Team of the Week: Nebraska-Omaha
by Adam Wodon/Managing Editor
Even with his best teams at North Dakota, going into Minnesota and sweeping two games was difficult at best.
But with a young group, playing its first-ever games as members of the WCHA, and on the road, Dean Blais' new team, Nebraska-Omaha, did just that. Along the way, the Mavericks built a big lead twice, and withstood two furious Minnesota rallies.
In the end, UNO came out of it with a still-unblemished 4-0 overall record, and feeling very good about itself.
"They didn't panic," Blais said about his team's ability to stave off Minnesota. "They got even better when the game was on the line. We had our chances, hit a few posts — you can't take away from their goals; they just scored in the third period and we scored early."

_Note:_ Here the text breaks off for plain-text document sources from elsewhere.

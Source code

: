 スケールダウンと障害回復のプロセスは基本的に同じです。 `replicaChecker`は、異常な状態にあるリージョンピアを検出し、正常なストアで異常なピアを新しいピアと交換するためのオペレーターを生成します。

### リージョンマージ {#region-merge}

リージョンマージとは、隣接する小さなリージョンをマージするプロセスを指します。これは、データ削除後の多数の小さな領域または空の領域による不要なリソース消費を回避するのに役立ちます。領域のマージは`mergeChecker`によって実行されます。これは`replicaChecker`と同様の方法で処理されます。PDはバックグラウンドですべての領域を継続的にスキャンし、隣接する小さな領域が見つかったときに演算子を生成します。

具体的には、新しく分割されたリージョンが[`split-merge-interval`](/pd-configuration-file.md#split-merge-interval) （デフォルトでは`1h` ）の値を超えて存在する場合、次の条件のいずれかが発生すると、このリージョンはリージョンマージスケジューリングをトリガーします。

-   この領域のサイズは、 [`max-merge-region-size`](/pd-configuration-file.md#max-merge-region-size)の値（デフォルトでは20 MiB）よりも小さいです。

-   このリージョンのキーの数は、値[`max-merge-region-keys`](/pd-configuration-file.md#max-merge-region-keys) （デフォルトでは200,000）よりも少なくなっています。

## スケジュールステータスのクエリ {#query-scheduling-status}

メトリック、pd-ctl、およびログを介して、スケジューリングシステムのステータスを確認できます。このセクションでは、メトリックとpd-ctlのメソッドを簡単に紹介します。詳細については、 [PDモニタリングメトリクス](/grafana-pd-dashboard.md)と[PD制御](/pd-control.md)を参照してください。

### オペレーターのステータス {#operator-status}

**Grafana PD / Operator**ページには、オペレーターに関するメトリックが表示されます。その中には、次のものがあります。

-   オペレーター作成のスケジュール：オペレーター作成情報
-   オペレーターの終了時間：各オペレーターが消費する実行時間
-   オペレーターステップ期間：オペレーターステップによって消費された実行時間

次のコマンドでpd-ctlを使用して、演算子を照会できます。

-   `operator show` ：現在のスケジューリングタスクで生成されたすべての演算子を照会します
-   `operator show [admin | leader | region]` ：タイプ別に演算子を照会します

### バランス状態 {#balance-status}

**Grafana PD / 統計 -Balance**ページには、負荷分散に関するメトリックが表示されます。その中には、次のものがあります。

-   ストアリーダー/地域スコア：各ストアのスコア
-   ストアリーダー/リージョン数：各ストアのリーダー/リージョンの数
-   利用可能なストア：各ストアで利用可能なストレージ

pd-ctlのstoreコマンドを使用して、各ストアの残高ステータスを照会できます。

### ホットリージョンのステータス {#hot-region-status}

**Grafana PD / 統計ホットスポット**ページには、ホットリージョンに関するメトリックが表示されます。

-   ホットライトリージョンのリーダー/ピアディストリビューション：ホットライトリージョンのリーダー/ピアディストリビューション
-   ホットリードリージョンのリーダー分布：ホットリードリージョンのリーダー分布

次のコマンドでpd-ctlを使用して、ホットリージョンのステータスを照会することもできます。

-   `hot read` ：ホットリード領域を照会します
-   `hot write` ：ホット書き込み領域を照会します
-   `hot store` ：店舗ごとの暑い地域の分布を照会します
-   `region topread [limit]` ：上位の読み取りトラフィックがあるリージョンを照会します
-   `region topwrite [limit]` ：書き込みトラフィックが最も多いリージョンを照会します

The Mavericks built a 4-0 lead in Friday's game, before seeing the Gophers come all the way back to tie it late. But cooly, UNO responded immediately, taking advantage of a defensive breakdown and converting a 3-on-1. Matt White, a freshman who was USHL Player of the Year a season ago and if off to a hot start, converted.
Saturday, it was a 3-0 lead, with White scoring first in that game. Minnesota got within 3-2 before senior Rich Purslow put the Gophers away with an empty netter.
Blais called the weekend a pleasant surprise, since he wasn't sure what he had after winning both games at the season-opening Maverick Stampede a weekend earlier, 8-0 and 5-3.
"I think we caught Clarkson by surprise, they were a little tired," Blais said. "We came right back against RIT and came from behind in the third, and came from behind twice during the game. So that showed character. But it's easier to do at home than on the road, and it took a long time for our players to get it in their head that it's a little tougher on the road. You need everyone (contributing), and we had everyone."
Look no further than the senior leadership to explain the team's strong start. Again, Blais wasn't sure what he had in this group, especially since they are not his recruits and they weren't needed to be leaders last year. But Purslow has nine points in four games, Matt Ambroz has eight points and a plus-7, Joey Martin has eight points, and defensemen Eric Olimb and Pasko Skarica have been near impenetrable.
"Not only are they leaders, but they're our leading scorers," Blais said. "Sometimes captains are role players, a fourth line heart and soul guy or sixth defenseman. But so far the captains are backing up what they're preaching.
"Last year, the juniors didn't have to be leaders. ... I'm really pleasantly surprised what I've seen from this group. ... You give them a role and they go with it. They all want to be on the power play, but once they find out they're not, they embrace their role."
Meanwhile, John Faulkner has started all four games in net, and his numbers are up significantly, so far, over a year ago. Blais said that Faulkner will play the games until one of the two freshmen — 6-foot-5 Fredrik Bergman or Minnesota native Mike Taffe — are ready to start, and it's hard to say when that will be.
"I see them getting better and better, but to start them won't happen for a while," Blais said. "John has a great attitude and is well-conditioned. He's smart and a good student, and his concentration is really good now. Last year he was splitting duties with Jeremie Dupont, but he's a good team guy, he didn't complain when he wasn't in the net. This year, he's the go-to guy and he knows it. He takes care of himself and is ready."
White, meanwhile, is an older freshman, and is a prized recruit. UNO had an advantage in that he played for the Omaha Lancers, and his coach was Mike Hastings, who is now the UNO assistant.
"He was ready to go and is playing with two seniors," Blais said. "He's a real character player with a great attitude.
Though just starting his second season back in college hockey, Blais is quickly molding the team in his image, the kind of teams that won two national titles at North Dakota — quick, playmaking forwards, with a big group of defensemen that are physical, but can also move the puck. That last part is a work in progress, but you can't teach size.
"Our whole team is the biggest in college hockey," Blais said. "But we want to be known as the fastest along with that, and puck movement and footwork is important to that. With our defensemen, we're continually doing agility drills, pivots, puck movement.
"There's something to be said for your defense being mobile and able to move puck, but you also want to be good in your own zone and tough to play against. And that's what we want, whether they are 5-9 or 6-8."
Meanwhile, he keeps getting those forwards to go, go, go.
"When you can skate and have size, you have a chance," Blais said. "We don't get systematic with a lot of things we do. We want players to make decisions and have the ability to make plays. With that, you never know what you'll get offensively sometimes."
Even though no longer in the CCHA, Nebraska-Omaha will travel to Michigan for two games this weekend, and give the Wolverines a chance to get some revenge. Last season, during UNO's strong finish, the Mavericks swept Michigan in Omaha.
"I expect they'll be sour," Blais said.